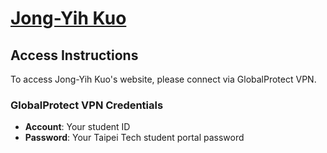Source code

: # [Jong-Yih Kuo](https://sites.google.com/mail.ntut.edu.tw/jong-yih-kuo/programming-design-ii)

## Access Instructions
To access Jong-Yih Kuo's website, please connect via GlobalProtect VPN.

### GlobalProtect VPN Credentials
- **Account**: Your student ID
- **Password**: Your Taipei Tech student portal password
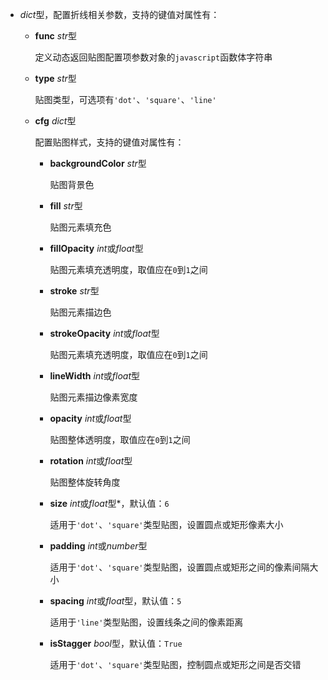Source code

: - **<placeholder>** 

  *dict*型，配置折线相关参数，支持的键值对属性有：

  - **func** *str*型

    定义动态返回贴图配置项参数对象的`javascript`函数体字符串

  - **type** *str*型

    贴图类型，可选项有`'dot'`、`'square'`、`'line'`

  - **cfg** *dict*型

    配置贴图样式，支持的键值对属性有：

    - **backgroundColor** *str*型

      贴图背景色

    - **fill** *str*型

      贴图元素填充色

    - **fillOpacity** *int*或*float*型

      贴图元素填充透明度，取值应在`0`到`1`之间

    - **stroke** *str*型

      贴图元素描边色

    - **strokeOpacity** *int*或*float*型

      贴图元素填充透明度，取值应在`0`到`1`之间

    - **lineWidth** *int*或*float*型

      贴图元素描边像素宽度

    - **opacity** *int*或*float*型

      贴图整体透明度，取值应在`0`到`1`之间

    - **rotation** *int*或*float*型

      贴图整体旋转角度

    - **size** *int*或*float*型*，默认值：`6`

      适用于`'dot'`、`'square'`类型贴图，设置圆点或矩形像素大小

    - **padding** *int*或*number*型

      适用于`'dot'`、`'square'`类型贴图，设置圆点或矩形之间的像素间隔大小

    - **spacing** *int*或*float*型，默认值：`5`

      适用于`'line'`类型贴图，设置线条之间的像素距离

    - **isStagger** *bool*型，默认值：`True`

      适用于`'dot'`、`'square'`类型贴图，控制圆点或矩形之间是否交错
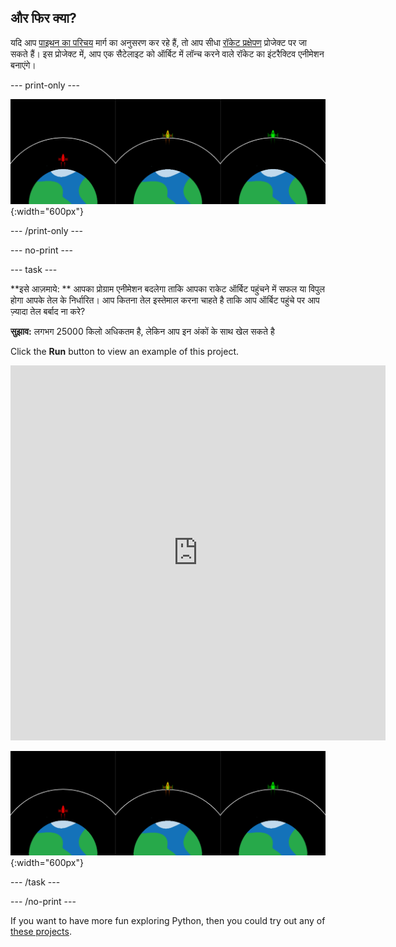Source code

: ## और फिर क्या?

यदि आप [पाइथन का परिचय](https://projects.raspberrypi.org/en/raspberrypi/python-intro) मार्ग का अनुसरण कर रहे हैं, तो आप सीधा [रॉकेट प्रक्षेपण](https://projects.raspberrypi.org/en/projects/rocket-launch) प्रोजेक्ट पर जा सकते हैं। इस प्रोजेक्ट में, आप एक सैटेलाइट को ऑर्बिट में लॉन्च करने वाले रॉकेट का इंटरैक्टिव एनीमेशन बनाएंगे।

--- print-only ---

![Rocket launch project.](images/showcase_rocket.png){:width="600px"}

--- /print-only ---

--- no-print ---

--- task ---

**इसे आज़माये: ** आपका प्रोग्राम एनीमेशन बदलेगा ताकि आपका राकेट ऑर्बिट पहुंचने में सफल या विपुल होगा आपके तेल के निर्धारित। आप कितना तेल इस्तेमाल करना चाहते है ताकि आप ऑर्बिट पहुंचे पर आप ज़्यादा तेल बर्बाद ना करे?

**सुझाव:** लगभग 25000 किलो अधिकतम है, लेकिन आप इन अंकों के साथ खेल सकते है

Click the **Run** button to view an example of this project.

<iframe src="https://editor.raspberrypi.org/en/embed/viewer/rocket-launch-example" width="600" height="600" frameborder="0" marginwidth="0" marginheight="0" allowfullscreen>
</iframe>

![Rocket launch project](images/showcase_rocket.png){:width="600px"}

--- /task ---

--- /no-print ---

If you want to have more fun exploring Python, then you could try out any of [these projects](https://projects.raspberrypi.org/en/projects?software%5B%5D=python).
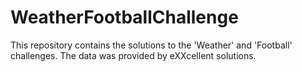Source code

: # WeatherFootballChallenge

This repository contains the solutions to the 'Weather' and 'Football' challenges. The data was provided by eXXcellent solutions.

> WORK ORDER: Wherever a picture appears in the records above, skip it and retype everything else exactly.

> PROBLEM SOLUTION:
Source code

: # [Jong-Yih Kuo](https://sites.google.com/mail.ntut.edu.tw/jong-yih-kuo/programming-design-ii)

## Access Instructions
To access Jong-Yih Kuo's website, please connect via GlobalProtect VPN.

### GlobalProtect VPN Credentials
- **Account**: Your student ID
- **Password**: Your Taipei Tech student portal password
Source code

: - **<placeholder>** 

  *dict*型，配置折线相关参数，支持的键值对属性有：

  - **func** *str*型

    定义动态返回贴图配置项参数对象的`javascript`函数体字符串

  - **type** *str*型

    贴图类型，可选项有`'dot'`、`'square'`、`'line'`

  - **cfg** *dict*型

    配置贴图样式，支持的键值对属性有：

    - **backgroundColor** *str*型

      贴图背景色

    - **fill** *str*型

      贴图元素填充色

    - **fillOpacity** *int*或*float*型

      贴图元素填充透明度，取值应在`0`到`1`之间

    - **stroke** *str*型

      贴图元素描边色

    - **strokeOpacity** *int*或*float*型

      贴图元素填充透明度，取值应在`0`到`1`之间

    - **lineWidth** *int*或*float*型

      贴图元素描边像素宽度

    - **opacity** *int*或*float*型

      贴图整体透明度，取值应在`0`到`1`之间

    - **rotation** *int*或*float*型

      贴图整体旋转角度

    - **size** *int*或*float*型*，默认值：`6`

      适用于`'dot'`、`'square'`类型贴图，设置圆点或矩形像素大小

    - **padding** *int*或*number*型

      适用于`'dot'`、`'square'`类型贴图，设置圆点或矩形之间的像素间隔大小

    - **spacing** *int*或*float*型，默认值：`5`

      适用于`'line'`类型贴图，设置线条之间的像素距离

    - **isStagger** *bool*型，默认值：`True`

      适用于`'dot'`、`'square'`类型贴图，控制圆点或矩形之间是否交错
Source code

: ## और फिर क्या?

यदि आप [पाइथन का परिचय](https://projects.raspberrypi.org/en/raspberrypi/python-intro) मार्ग का अनुसरण कर रहे हैं, तो आप सीधा [रॉकेट प्रक्षेपण](https://projects.raspberrypi.org/en/projects/rocket-launch) प्रोजेक्ट पर जा सकते हैं। इस प्रोजेक्ट में, आप एक सैटेलाइट को ऑर्बिट में लॉन्च करने वाले रॉकेट का इंटरैक्टिव एनीमेशन बनाएंगे।

--- print-only ---

![Rocket launch project.](images/showcase_rocket.png){:width="600px"}

--- /print-only ---

--- no-print ---

--- task ---

**इसे आज़माये: ** आपका प्रोग्राम एनीमेशन बदलेगा ताकि आपका राकेट ऑर्बिट पहुंचने में सफल या विपुल होगा आपके तेल के निर्धारित। आप कितना तेल इस्तेमाल करना चाहते है ताकि आप ऑर्बिट पहुंचे पर आप ज़्यादा तेल बर्बाद ना करे?

**सुझाव:** लगभग 25000 किलो अधिकतम है, लेकिन आप इन अंकों के साथ खेल सकते है

Click the **Run** button to view an example of this project.

<iframe src="https://editor.raspberrypi.org/en/embed/viewer/rocket-launch-example" width="600" height="600" frameborder="0" marginwidth="0" marginheight="0" allowfullscreen>
</iframe>

![Rocket launch project](images/showcase_rocket.png){:width="600px"}

--- /task ---

--- /no-print ---

If you want to have more fun exploring Python, then you could try out any of [these projects](https://projects.raspberrypi.org/en/projects?software%5B%5D=python).
Source code

: # WeatherFootballChallenge

This repository contains the solutions to the 'Weather' and 'Football' challenges. The data was provided by eXXcellent solutions.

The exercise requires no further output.